● DATA TO USE:
===

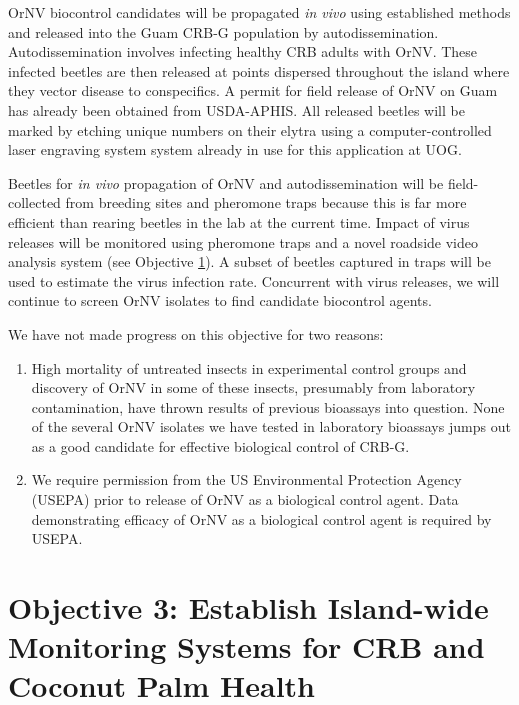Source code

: \documentclass[12pt,letterpaper,english,bibliography=totocnumbered, abstract=on]{scrartcl}
\begin{document}
\begin{framed}
OrNV biocontrol candidates will be propagated \textit{in vivo} using established methods \cite{huger_oryctes_2005-1} and released into the Guam CRB-G population by autodissemination. Autodissemination involves infecting healthy CRB adults with OrNV. These infected beetles are then released at points dispersed throughout the island where they vector disease to conspecifics. A permit for field release of OrNV on Guam has already been obtained from USDA-APHIS. All released beetles will be marked by etching unique numbers on their elytra using a computer-controlled laser engraving system system already in use for this application at UOG.

Beetles for \textit{in vivo} propagation of OrNV and autodissemination will be field-collected from breeding sites and pheromone traps because this is far more efficient than rearing beetles in the lab at the current time. Impact of virus releases will be monitored using pheromone traps and a novel roadside video analysis system (see Objective \ref{monitoring}). A subset of beetles captured in traps will be used to estimate the virus infection rate. Concurrent with virus releases, we will continue to screen OrNV isolates to find candidate biocontrol agents.
\end{framed}

We have not made progress on this objective for two reasons:
\begin{enumerate}
	\item High mortality of untreated insects in experimental control groups and discovery of OrNV in some of these insects, presumably from laboratory contamination, have thrown results of previous bioassays into question.  None of the several OrNV isolates we have tested in laboratory bioassays jumps out as a good candidate for effective biological control of CRB-G.
	\item We require permission from the US Environmental Protection Agency (USEPA) prior to release of OrNV as a biological control agent. Data demonstrating efficacy of OrNV as a biological control agent is required by USEPA.  
\end{enumerate}

\clearpage
\section{Objective 3:  Establish Island-wide Monitoring Systems for CRB and Coconut Palm Health}
\label{monitoring}
\end{document}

===

● PROBLEM DESCRIPTION: Search the entries for the string "biocontrol" and copy each line where it occurs.

● WRITTEN SOLUTION:
OrNV biocontrol candidates will be propagated \textit{in vivo} using established methods \cite{huger_oryctes_2005-1} and released into the Guam CRB-G population by autodissemination. Autodissemination involves infecting healthy CRB adults with OrNV. These infected beetles are then released at points dispersed throughout the island where they vector disease to conspecifics. A permit for field release of OrNV on Guam has already been obtained from USDA-APHIS. All released beetles will be marked by etching unique numbers on their elytra using a computer-controlled laser engraving system system already in use for this application at UOG.
Beetles for \textit{in vivo} propagation of OrNV and autodissemination will be field-collected from breeding sites and pheromone traps because this is far more efficient than rearing beetles in the lab at the current time. Impact of virus releases will be monitored using pheromone traps and a novel roadside video analysis system (see Objective \ref{monitoring}). A subset of beetles captured in traps will be used to estimate the virus infection rate. Concurrent with virus releases, we will continue to screen OrNV isolates to find candidate biocontrol agents.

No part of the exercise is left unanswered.